Works on display in Garage open storage include the first five volumes of Trips Out of Town by the group Collective Actions (founded in 1976; organizers of the actions included Andrei Monastyrsky, Nikita Alexeev, Nikolai Panitkov, Elena Elagina, Igor Makarevich, Sergey Romashko, Sabine Hänsgen, and others), a key representative of Moscow Conceptualism. Each volume is a form of report on the activities of Collective Actions that includes descriptions of the actions, photo documentation, participants’ impressions, and theoretical essays. The group's actions mostly took place in various places in Moscow and Moscow region, away from urban areas (hence the title of the volumes). The best‑known location for the actions was the Kievogorskoe field near Lobnya, which was not just a regular gathering place for participants but a hermetic metaphysical space where, as if on a blank sheet of paper, the outlines of new actions would be drawn time and again. By the end of the 1980s, after completing the fifth volume of Trips Out of Town, Andrei Monastyrsky was considering winding up the Collective Actions project. The basic discursive framework had been produced and participants' interest in organizing actions has waned. Nevertheless, after the compilation of the fifth volume, Collective Actions moved on to a new stage in their history and their actions, as well as work on new volumes of Trips out of Town, have continued until the present day.
At first sight, the Trips Out of Town books seem to be an intermediate, non‑independent artifact existing between archival evidence and the actions themselves. Usually, documentation of actions or performance art is seen as something secondary which only refers back to the original work, the implication being that the authentic experience in its entirety is only available to participants and viewers at the moment of the event itself. In the case of Collective Actions, however, the book format offers one of the most all‑encompassing ways of experiencing the actions.

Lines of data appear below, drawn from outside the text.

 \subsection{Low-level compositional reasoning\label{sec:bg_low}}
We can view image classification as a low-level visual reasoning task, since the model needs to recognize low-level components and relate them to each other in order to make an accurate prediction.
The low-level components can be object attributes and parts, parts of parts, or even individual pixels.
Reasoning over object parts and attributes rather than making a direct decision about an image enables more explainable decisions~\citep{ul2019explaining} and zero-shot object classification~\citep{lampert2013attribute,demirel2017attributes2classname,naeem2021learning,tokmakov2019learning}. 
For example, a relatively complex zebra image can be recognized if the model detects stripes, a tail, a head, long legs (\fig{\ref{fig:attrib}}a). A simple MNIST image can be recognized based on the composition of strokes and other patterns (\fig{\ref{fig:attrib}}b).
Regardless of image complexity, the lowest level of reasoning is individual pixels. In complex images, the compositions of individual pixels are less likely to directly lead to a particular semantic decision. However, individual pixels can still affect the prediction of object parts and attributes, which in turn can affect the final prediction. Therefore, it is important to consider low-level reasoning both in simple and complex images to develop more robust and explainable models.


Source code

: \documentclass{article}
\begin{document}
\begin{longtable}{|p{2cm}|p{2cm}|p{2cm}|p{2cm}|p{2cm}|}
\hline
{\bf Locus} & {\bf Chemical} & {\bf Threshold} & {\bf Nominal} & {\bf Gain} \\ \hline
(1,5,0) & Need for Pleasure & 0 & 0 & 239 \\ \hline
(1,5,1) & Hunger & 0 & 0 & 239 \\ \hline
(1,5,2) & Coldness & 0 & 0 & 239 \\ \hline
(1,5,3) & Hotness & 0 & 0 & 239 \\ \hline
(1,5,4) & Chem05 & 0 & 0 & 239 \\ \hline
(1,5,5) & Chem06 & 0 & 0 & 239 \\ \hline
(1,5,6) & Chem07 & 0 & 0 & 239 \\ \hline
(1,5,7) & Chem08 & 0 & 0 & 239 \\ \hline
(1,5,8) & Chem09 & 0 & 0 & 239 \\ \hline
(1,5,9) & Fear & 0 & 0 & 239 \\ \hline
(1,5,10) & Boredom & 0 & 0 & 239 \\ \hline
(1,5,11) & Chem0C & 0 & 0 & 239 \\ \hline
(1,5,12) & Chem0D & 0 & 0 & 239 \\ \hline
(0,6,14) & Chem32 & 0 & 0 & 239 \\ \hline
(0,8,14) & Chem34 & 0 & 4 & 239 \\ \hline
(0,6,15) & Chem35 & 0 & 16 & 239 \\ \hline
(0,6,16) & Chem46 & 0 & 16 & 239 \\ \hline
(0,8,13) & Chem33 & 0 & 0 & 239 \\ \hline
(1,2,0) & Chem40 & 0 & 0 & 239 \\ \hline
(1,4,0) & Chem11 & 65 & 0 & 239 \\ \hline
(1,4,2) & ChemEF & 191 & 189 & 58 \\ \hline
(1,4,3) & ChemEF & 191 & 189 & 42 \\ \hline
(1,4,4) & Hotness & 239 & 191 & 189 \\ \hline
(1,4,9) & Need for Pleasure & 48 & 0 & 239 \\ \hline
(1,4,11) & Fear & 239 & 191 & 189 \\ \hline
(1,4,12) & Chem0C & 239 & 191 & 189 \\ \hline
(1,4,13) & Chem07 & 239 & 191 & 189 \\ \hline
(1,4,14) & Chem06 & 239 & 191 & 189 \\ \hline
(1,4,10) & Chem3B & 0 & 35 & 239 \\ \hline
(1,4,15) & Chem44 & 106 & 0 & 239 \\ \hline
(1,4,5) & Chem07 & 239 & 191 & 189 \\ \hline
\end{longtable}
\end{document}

Both role of each participant and the point of view from which they saw what was happening played an important part in the actions. Viewers came up with very different interpretations of the experience depending on their location within the space of the action, the emotional state and thoughts with which they arrived at the place, the extent to which the organizers had explained the action, and their knowledge of the history of the group's past activities. In fact, the group’s actions were not reduced exclusively to the performative part played out in the field. Receiving an invitation, traveling to the location, waiting for the action to begin, participants' experiences during the performance of actions, and the reflection on it that followed were all constituent elements of the work. A contemporary viewer holding a volume of Trips Out of Town and freed from their own existential experience of participation is presented with a different and, in a sense, broader picture than the immediate witnesses of the action, who are themselves the subject of contemplation and experience. Each module in the display is devoted to one Trips Out of Town volume. The materials presented are divided into several groups: descriptive (textual descriptions of the actions and the organizers' comments, photo and audio documentation), narrative (participants' stories), and discursive (articles, conversations, and essays by the participants).